W 73. minucie Navas skapitulował jednak po raz drugi. Nie miał szans przy strzale Chorwata Ivana Rakiticia sprzed linii pola karnego.

Cztery minuty później nadeszły kolejne złe wieści dla Realu: czerwoną kartkę za brutalny faul na Messim zobaczył Sergio Ramos. Od tego momentu coraz wyraźniej zaznaczała się przewaga gości.

Tym większą niespodzianką było to, co zdarzyło się w 85. minucie - z lewej strony w pole karne zagrał Marcelo, a piłkę do siatki skierował Kolumbijczyk James Rodriguez.

W ostatniej akcji meczu Messi otrzymał podanie kilkanaście metrów od bramki i pokonał Navasa precyzyjnym strzałem przy słupku. Argentyńczyk długo cieszył się z gola, który nie tylko przedłużył szanse Barcelony na zdobycie tytułu, ale był też jego jubileuszowym trafieniem dla klubu, w którym rozpoczął seniorską karierę w 2003 roku.

Messi stanął przy linii końcowej, zdjął koszulkę (za co dostał żółtą kartkę) i długo pokazywał ją kibicom.

Możesz mu podać w dowolne miejsce, a on, jeśli tylko ma szansę... Jeśli kogoś jeszcze dziwi, czego potrafi dokonać Messi, to musi sobie zrobić powtórkę z historii futbolu - skomentował Rakitić.

Ten 500. gol okazał się niezwykle cenny. Barcelona awansowała na pozycję lidera tabeli Primera Division.
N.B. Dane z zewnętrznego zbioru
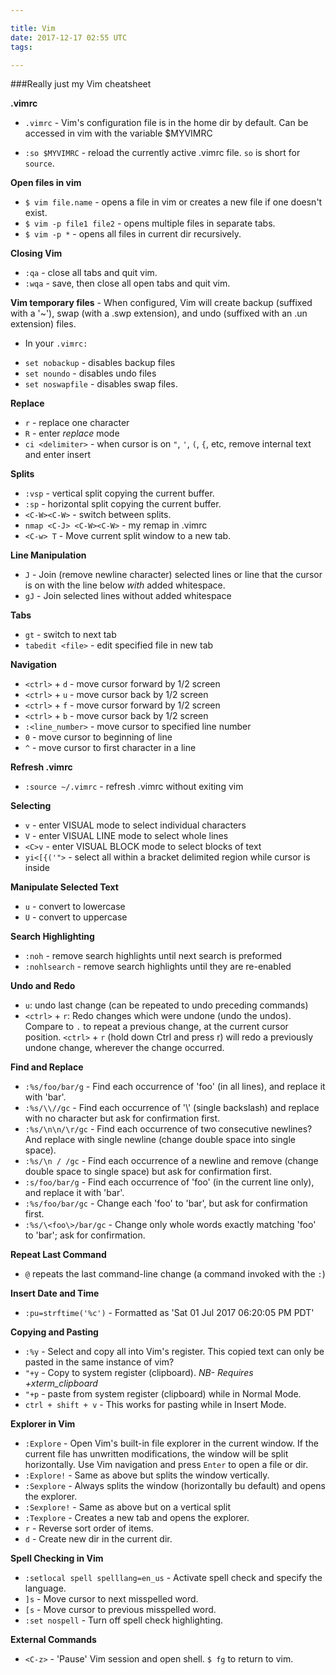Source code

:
 ```yaml
---

title: Vim
date: 2017-12-17 02:55 UTC
tags:

---
```


###Really just my Vim cheatsheet

**.vimrc**

* `.vimrc` - Vim's configuration file is in the home dir by default. Can be accessed in vim with the variable $MYVIMRC

* `:so $MYVIMRC` - reload the currently active .vimrc file. `so` is short for `source`.


**Open files in vim**

* `$ vim file.name` - opens a file in vim or creates a new file if one doesn't exist.
* `$ vim -p file1 file2` - opens multiple files in separate tabs.
* `$ vim -p *` - opens all files in current dir recursively.


**Closing Vim**

* `:qa` - close all tabs and quit vim.
* `:wqa` - save, then close all open tabs and quit vim.


**Vim temporary files** - When configured, Vim will create backup (suffixed with a '~'), swap (with a .swp extension), and undo (suffixed with an .un extension) files.

- In your `.vimrc:`
* `set nobackup` - disables backup files
* `set noundo` - disables undo files
* `set noswapfile` - disables swap files.


**Replace**

* `r` - replace one character
* `R` - enter *replace* mode
* `ci <delimiter>` - when cursor is on `"`, `'`, `(`, `{`, etc, remove internal text and enter insert

**Splits**

* `:vsp` - vertical split copying the current buffer.
* `:sp` - horizontal split copying the current buffer.
* `<C-W><C-W>` - switch between splits.
* `nmap <C-J> <C-W><C-W>` - my remap in .vimrc
* `<C-w> T` - Move current split window to a new tab.


**Line Manipulation**

* `J` - Join (remove newline character) selected lines or line that the cursor is on with the line below *with* added whitespace.
* `gJ` - Join selected lines without added whitespace


**Tabs**

* `gt` - switch to next tab
* `tabedit <file>` - edit specified file in new tab

**Navigation**

* `<ctrl>` + `d` - move cursor forward by 1/2 screen
* `<ctrl>` + `u` - move cursor back by 1/2 screen
* `<ctrl>` + `f` - move cursor forward by 1/2 screen
* `<ctrl>` + `b` - move cursor back by 1/2 screen
* `:<line_number>` - move cursor to specified line number
* `0` - move cursor to beginning of line
* `^` - move cursor to first character in a line


**Refresh .vimrc**

* `:source ~/.vimrc` - refresh .vimrc without exiting vim


**Selecting**

* `v` - enter VISUAL mode to select individual characters
* `V` - enter VISUAL LINE mode to select whole lines
* `<C>v` - enter VISUAL BLOCK mode to select blocks of text
* `yi<[{('">` - select all within a bracket delimited region while cursor is inside


**Manipulate Selected Text**

* `u` - convert to lowercase
* `U` - convert to uppercase


**Search Highlighting**

* `:noh` - remove search highlights until next search is preformed
* `:nohlsearch` - remove search highlights until they are re-enabled


**Undo and Redo**

* `u`: undo last change (can be repeated to undo preceding commands)
* `<ctrl>` + `r`: Redo changes which were undone (undo the undos). Compare to `.` to repeat a previous change, at the current cursor position. `<ctrl>` + `r` (hold down Ctrl and press r) will redo a previously undone change, wherever the change occurred.


**Find and Replace**

* `:%s/foo/bar/g` - Find each occurrence of 'foo' (in all lines), and replace it with 'bar'.
* `:%s/\\//gc` - Find each occurrence of '\\' (single backslash) and replace with no character but ask for confirmation first.
* `:%s/\n\n/\r/gc` - Find each occurrence of two consecutive newlines? And replace with single newline (change double space into single space).
* `:%s/\n / /gc` - Find each occurrence of a newline and remove (change double space to single space) but ask for confirmation first.
* `:s/foo/bar/g` - Find each occurrence of 'foo' (in the current line only), and replace it with 'bar'.
* `:%s/foo/bar/gc` - Change each 'foo' to 'bar', but ask for confirmation first.
* `:%s/\<foo\>/bar/gc` - Change only whole words exactly matching 'foo' to 'bar'; ask for confirmation.


**Repeat Last Command**

* `@` repeats the last command-line change (a command invoked with the `:`)


**Insert Date and Time**

* `:pu=strftime('%c')` - Formatted as 'Sat 01 Jul 2017 06:20:05 PM PDT'


**Copying and Pasting**

* `:%y` - Select and copy all into Vim's register. This copied text can only be pasted in the same instance of vim?
* `"+y` - Copy to system register (clipboard). *NB- Requires +xterm_clipboard*
* `"+p` - paste from system register (clipboard) while in Normal Mode.
* `ctrl + shift + v` - This works for pasting while in Insert Mode.

**Explorer in Vim**

* `:Explore` - Open Vim's built-in file explorer in the current window. If the current file has unwritten modifications, the window will be split horizontally. Use Vim navigation and press `Enter` to open a file or dir.
* `:Explore!` - Same as above but splits the window vertically.
* `:Sexplore` - Always splits the window (horizontally bu default) and opens the explorer.
* `:Sexplore!` - Same as above but on a vertical split
* `:Texplore` - Creates a new tab and opens the explorer.
* `r` - Reverse sort order of items.
* `d` - Create new dir in the current dir.

**Spell Checking in Vim**

* `:setlocal spell spelllang=en_us` - Activate spell check and specify the language.
* `]s` - Move cursor to next misspelled word.
* `[s` - Move cursor to previous misspelled word.
* `:set nospell` - Turn off spell check highlighting.

**External Commands**

* `<C-z>` - 'Pause' Vim session and open shell. `$ fg` to return to vim.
Ma tyle samo punktów co jej odwieczny rywal, ale lepszy bilans bezpośrednich spotkań (w grudniu na Camp Nou było 1:1), dzięki czemu jest sklasyfikowana wyżej. "Królewscy" mają jednak do rozegrania zaległe wyjazdowe spotkanie z Celtą Vigo.

Wciąż wszystko zależy od nas. Trzeba zachować spokój. Dziś pokonała nas Barcelona, ale przed nami jeszcze sześć meczów w lidze - powiedział obrońca gospodarzy Daniel Carvajal.

Messi jest rekordzistą pod względem liczby bramek w El Clasico. W niedzielę strzelił Realowi 22. i 23. gola. Argentyńczyk prowadzi też w klasyfikacji strzelców tego sezonu ekstraklasy: ma na koncie 31 goli, a wicelider zestawienia - jego kolega z drużyny, Urugwajczyk Luis Suarez - trafił do siatki 24 razy.

Było to 69. zwycięstwo Katalończyków nad Realem w historii ligowych potyczek. Ekipa z Madrytu wygrała z Barceloną 72 spotkania, a 33 razy padł remis. Licząc wszystkie rozgrywki, Barcelona triumfowała po raz 92. (według niektórych źródeł" 91.), a Real odniósł 93 zwycięstwa.